Isso não é uma glória... Para mim o grande rosto de todo este movimento é o padre José Maia. Não foi com ele que tudo isto começou mas ele, com a sua maneira de ser, de estar, a sua determinação deu uma grande expressão a este movimento.

 

Nos últimos tempos foi criada uma nova organização de organizações sociais: a Confederação Portuguesa de Economia Social. Optou por não ficar na direção da CPES. Porquê?

Não vou iludir a questão. Era compreensível de que houvesse alguma expectativa de que a CNIS pudesse liderar a CPES. A CNIS é um universo muito amplo em que há cooperativas, em que há fundações, associações de desenvolvimento, instituições da Igreja Católica e de outras religiões. É a maior em termos de volume de atividade, trabalhadores e intervenção económica. Pessoalmente, nunca encarei com entusiasmo a possibilidade de liderar a Confederação.
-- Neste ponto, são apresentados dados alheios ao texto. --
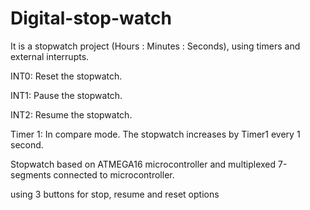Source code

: # Digital-stop-watch

It is a stopwatch project (Hours : Minutes : Seconds), using timers and external interrupts.

INT0: Reset the stopwatch.

INT1: Pause the stopwatch.

INT2: Resume the stopwatch.

Timer 1: In compare mode.
The stopwatch increases by Timer1 every 1 second.

Stopwatch based on ATMEGA16 microcontroller and multiplexed 7-segments connected to microcontroller. 

using 3 buttons for stop, resume and reset options
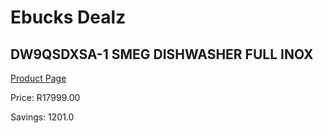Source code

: 
# Ebucks Dealz
## DW9QSDXSA-1 SMEG DISHWASHER FULL INOX
[Product Page](https://www.ebucks.com/web/shop/productSelected.do?prodId=1183596066&catId=1196429345)

Price: R17999.00

Savings: 1201.0


	
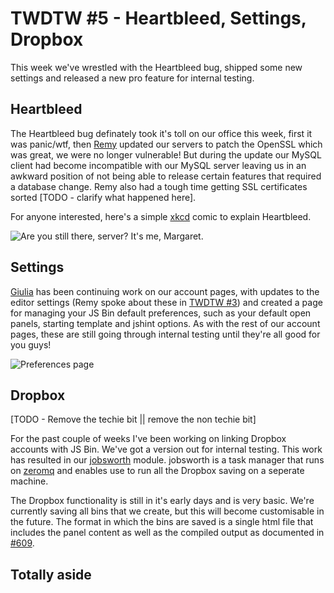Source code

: # TWDTW #5 - Heartbleed, Settings, Dropbox

This week we've wrestled with the Heartbleed bug, shipped some new settings and released a new pro feature for internal testing.

## Heartbleed

The Heartbleed bug definately took it's toll on our office this week, first it was panic/wtf, then [Remy](https://github.com/remy) 
updated our servers to patch the OpenSSL which was great, we were no longer vulnerable! But during the update our MySQL client had 
become incompatible with our MySQL server leaving us in an awkward position of not being able to release certain features that 
required a database change. Remy also had a tough time getting SSL certificates sorted [TODO - clarify what happened here].

For anyone interested, here's a simple [xkcd](http://xkcd.com) comic to explain Heartbleed.

![Are you still there, server? It's me, Margaret.](http://imgs.xkcd.com/comics/heartbleed_explanation.png)

## Settings

[Giulia](https://github.com/electricg) has been continuing work on our account pages, with updates to the editor settings (Remy spoke 
about these in [TWDTW #3](http://jsbin.com/blog/twdtw-3-codemirror-settings#usersettings)) and created a page for managing your JS Bin
default preferences, such as your default open panels, starting template and jshint options. As with the rest of our account pages, 
these are still going through internal testing until they're all good for you guys! 

![Preferences page](/images/twdtw/5/preferences.png)


## Dropbox

[TODO - Remove the techie bit || remove the non techie bit]

For the past couple of weeks I've been working on linking Dropbox accounts with JS Bin. We've got a version out for internal 
testing. This work has resulted in our [jobsworth](https://github.com/jsbin/jobsworth) module. jobsworth 
is a task manager that runs on [zeromq](http://http://zeromq.org/) and enables use to run all the Dropbox saving on a seperate
machine. 

The Dropbox functionality is still in it's early days and is very basic. We're currently saving all bins that we create, but this
will become customisable in the future. The format in which the bins are saved is a single html file that includes the panel content
as well as the compiled output as documented in [#609](https://github.com/jsbin/jsbin/issues/609).

## Totally aside


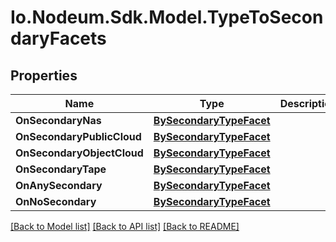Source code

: # Io.Nodeum.Sdk.Model.TypeToSecondaryFacets
## Properties

Name | Type | Description | Notes
------------ | ------------- | ------------- | -------------
**OnSecondaryNas** | [**BySecondaryTypeFacet**](BySecondaryTypeFacet.md) |  | [optional] 
**OnSecondaryPublicCloud** | [**BySecondaryTypeFacet**](BySecondaryTypeFacet.md) |  | [optional] 
**OnSecondaryObjectCloud** | [**BySecondaryTypeFacet**](BySecondaryTypeFacet.md) |  | [optional] 
**OnSecondaryTape** | [**BySecondaryTypeFacet**](BySecondaryTypeFacet.md) |  | [optional] 
**OnAnySecondary** | [**BySecondaryTypeFacet**](BySecondaryTypeFacet.md) |  | [optional] 
**OnNoSecondary** | [**BySecondaryTypeFacet**](BySecondaryTypeFacet.md) |  | [optional] 

[[Back to Model list]](../README.md#documentation-for-models) [[Back to API list]](../README.md#documentation-for-api-endpoints) [[Back to README]](../README.md)

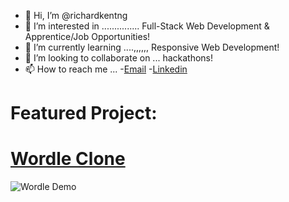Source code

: - 👋 Hi, I’m @richardkentng
- 👀 I’m interested in ............... Full-Stack Web Development & Apprentice/Job Opportunities!
- 🌱 I’m currently learning ....,,,,,, Responsive Web Development!
- 💞️ I’m looking to collaborate on ... hackathons!
- 📫 How to reach me ... 
    -[Email](mailto:richardkentng@gmail.com)
    -[Linkedin](https://www.linkedin.com/in/richard-kent-ng/)
    
# Featured Project:
# [Wordle Clone](https://github.com/richardkentng/wordle-clone)
![Wordle Demo](https://i.imgur.com/lZBNPWf.gif)


<!---
richardkentng/richardkentng is a ✨ special ✨ repository because its `README.md` (this file) appears on your GitHub profile.
You can click the Preview link to take a look at your changes.
--->
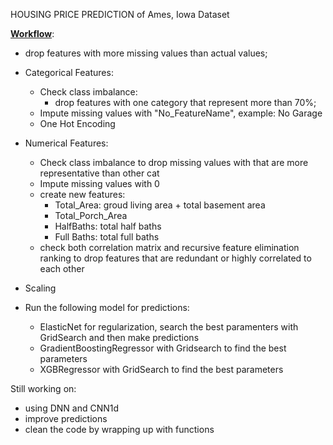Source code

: HOUSING PRICE PREDICTION of Ames, Iowa Dataset

<u>**Workflow**</u>:

*  drop features with more missing values than actual values;

* Categorical Features:
  - Check class imbalance:
    - drop features with one category that represent more than 70%;
  - Impute missing values with "No_FeatureName", example: No Garage
  - One Hot Encoding 
* Numerical Features:
  - Check class imbalance to drop missing values with that are more representative than other cat
  - Impute missing values with 0
  - create new features: 
    * Total_Area: groud living area + total basement area
    * Total_Porch_Area
    * HalfBaths: total half baths
    * Full Baths: total full baths
  - check both correlation matrix and recursive feature elimination ranking to drop features that are redundant or highly correlated to each other
* Scaling
* Run the following model for predictions:
  * ElasticNet for regularization, search the best paramenters with GridSearch and then make predictions
  * GradientBoostingRegressor with Gridsearch to find the best parameters
  * XGBRegressor with GridSearch to find the best parameters



Still working on:

- using DNN and CNN1d
- improve predictions
- clean the code by wrapping up with functions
Ninguém pode amar a dois senhores ao mesmo tempo. Não seria capaz. Eu vejo-me disponível para continuar na CNIS, mas mesmo só na CNIS, sublinho.

 

Mas parece algo desiludido com a CPES...

Não direi desilusão. Penso que a presença de um membro da CNIS na CPES permite fazer o nosso papel e impede que haja diluimento da CNIS no universo da Confederação Portuguesa de Economia Social. O risco existe, mas vai ser contrariado. Tenho receio que haja uma excessiva tentação de liderança e é importante refrear isso. A CNIS não pode nem vai diluir-se na CPES.

 

O facto do presidente da CNIS não estar na direção da CPES é um sinal?

É. O maior sinal é, comigo, nunca, jamais, em tempo algum a CNIS se desviará do seu rumo. À CPES falta-lhe o altruísmo e a solidariedade que são as marcas de água da CNIS.

 

Tem dito que existe um risco de colapso, uma possibilidade de rutura no setor. Fala concretamente de quê?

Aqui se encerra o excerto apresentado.